Since the foods we most frequently throw out are vegetables, followed by fruit and bread, this seems like a good system to me. A manky courgette looks manky, as does a browned and soft banana. Even jaunty broccoli goes a sad brown colour. As for bread, that cleverly grows a bluey-grey beard to tell you when not to eat it. And while I see that an ageing egg is practically a hand-grenade of salmonella, even the FSA agreed last year that you could eat them a day or two after their shell-printed date, so long as cooked properly in a cake: no meringues or mousses, thank you.

The FSA has also noted that more of us get food poisoning in the summer, because germs grow more quickly in the warm weather, which presumably they are expecting us to have, just as soon as the rain and the gale force winds fade away. But surely my fridge doesn't get any warmer just because the weather does: or how would the beer still be cold? Doesn't it seem more likely that food poisoning spikes in the summer because people eat more charred-yet-uncooked meat then? I'm not ruling out the leftover potato salad as the guilty party, but the sausages look more suspicious.

Essentially, food safety can be distilled into one simple rule, which is that whatever you eat should be properly hot when you eat it (unless it is salad, or possibly ice cream): nuke it, and the stuff that might have killed you gets nuked, too.

One man, one great comeback

There can be few actors who have so entirely rehabilitated themselves in the eyes of their peers and their audience as James Corden. Corden hopped from The History Boys to Gavin and Stacey, and almost universal acclaim. Then the acclaim disintegrated with some poor choices – a weak sketch show, some leaden presenting work, and the best-forgotten Brit-flick, Lesbian Vampire Killers.

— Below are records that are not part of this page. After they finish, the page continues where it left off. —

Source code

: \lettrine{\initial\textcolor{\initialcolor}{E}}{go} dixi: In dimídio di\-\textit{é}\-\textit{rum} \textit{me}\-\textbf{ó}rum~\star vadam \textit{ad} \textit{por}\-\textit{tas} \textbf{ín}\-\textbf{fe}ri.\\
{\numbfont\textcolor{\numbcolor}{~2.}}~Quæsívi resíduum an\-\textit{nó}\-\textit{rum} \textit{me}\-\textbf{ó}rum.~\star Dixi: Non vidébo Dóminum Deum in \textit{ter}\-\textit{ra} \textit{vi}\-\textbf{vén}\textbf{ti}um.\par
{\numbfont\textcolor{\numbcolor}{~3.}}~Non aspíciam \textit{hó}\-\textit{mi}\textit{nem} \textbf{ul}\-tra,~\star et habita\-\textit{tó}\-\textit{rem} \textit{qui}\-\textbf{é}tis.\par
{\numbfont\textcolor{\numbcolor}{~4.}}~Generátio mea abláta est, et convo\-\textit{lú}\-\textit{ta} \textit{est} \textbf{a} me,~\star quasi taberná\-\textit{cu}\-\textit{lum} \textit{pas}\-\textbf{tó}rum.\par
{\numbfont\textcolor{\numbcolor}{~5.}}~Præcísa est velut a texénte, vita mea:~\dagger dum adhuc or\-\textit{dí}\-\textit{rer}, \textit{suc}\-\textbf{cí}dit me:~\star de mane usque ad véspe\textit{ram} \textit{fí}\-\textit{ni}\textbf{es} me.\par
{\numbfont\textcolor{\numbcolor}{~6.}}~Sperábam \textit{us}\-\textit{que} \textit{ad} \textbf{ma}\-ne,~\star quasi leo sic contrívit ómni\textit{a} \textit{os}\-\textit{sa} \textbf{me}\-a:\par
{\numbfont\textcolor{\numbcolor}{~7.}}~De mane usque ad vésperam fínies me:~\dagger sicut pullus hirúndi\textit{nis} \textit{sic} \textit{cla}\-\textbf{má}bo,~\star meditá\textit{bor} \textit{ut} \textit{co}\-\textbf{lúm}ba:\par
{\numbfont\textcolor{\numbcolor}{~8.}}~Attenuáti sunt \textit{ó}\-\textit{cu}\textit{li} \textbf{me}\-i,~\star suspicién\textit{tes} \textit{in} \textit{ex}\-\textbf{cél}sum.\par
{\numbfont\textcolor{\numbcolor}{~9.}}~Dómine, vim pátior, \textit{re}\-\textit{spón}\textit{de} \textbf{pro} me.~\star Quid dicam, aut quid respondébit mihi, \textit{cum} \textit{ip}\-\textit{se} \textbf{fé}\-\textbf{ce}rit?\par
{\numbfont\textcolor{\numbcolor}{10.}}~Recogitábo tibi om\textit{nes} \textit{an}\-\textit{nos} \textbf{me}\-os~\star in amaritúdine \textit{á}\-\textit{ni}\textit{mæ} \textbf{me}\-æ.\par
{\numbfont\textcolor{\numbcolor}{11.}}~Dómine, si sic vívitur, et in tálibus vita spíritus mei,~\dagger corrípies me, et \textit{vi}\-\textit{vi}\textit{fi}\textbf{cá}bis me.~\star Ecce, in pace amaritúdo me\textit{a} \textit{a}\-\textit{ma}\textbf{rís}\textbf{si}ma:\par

But his return to the stage in One Man, Two Guvnors – first at the National Theatre, now on Broadway – was a delight, and his charm is what makes it work, on top of an excellent script and ensemble cast. On Sunday night, winning the Tony Award for Best Actor from under the noses of Philip Seymour Hoffman, Frank Langella, James Earl Jones and John Lithgow, he seemed genuinely humbled and delighted. And so he should be: he has reminded everyone that while celebrity may be fickle, real comic talent is golden.

The lady's not for concussing

Lady Gaga is not just a global pop icon, it turns out. She is also, in essence, Robocop. During a gig in Auckland, she took a hefty blow to the head from a metal pole, as one of her dancers unhooked it from the set. She acquired concussion, briefly left the stage, then returned to sing 16 more songs.

Concussion would surely have felled a lesser performer than Gaga. One of the reasons her fans love her so profoundly is because of the affection she clearly has for them. And there's no better way to prove it than by singing through the pain.

I can only admire the rock'n'roll nature it all: she was brained by a piece of her own set, and it barely slowed her down. Justin Bieber, to give it context, was also concussed recently, in Paris. But he did it by walking into a glass wall, as though he were part budgie.

In a way, the oddest thing about this whole story is the statistical anomaly: what were the chances someone would clonk her with a pole at the exact moment she wasn't wearing a giant lobster for a hat?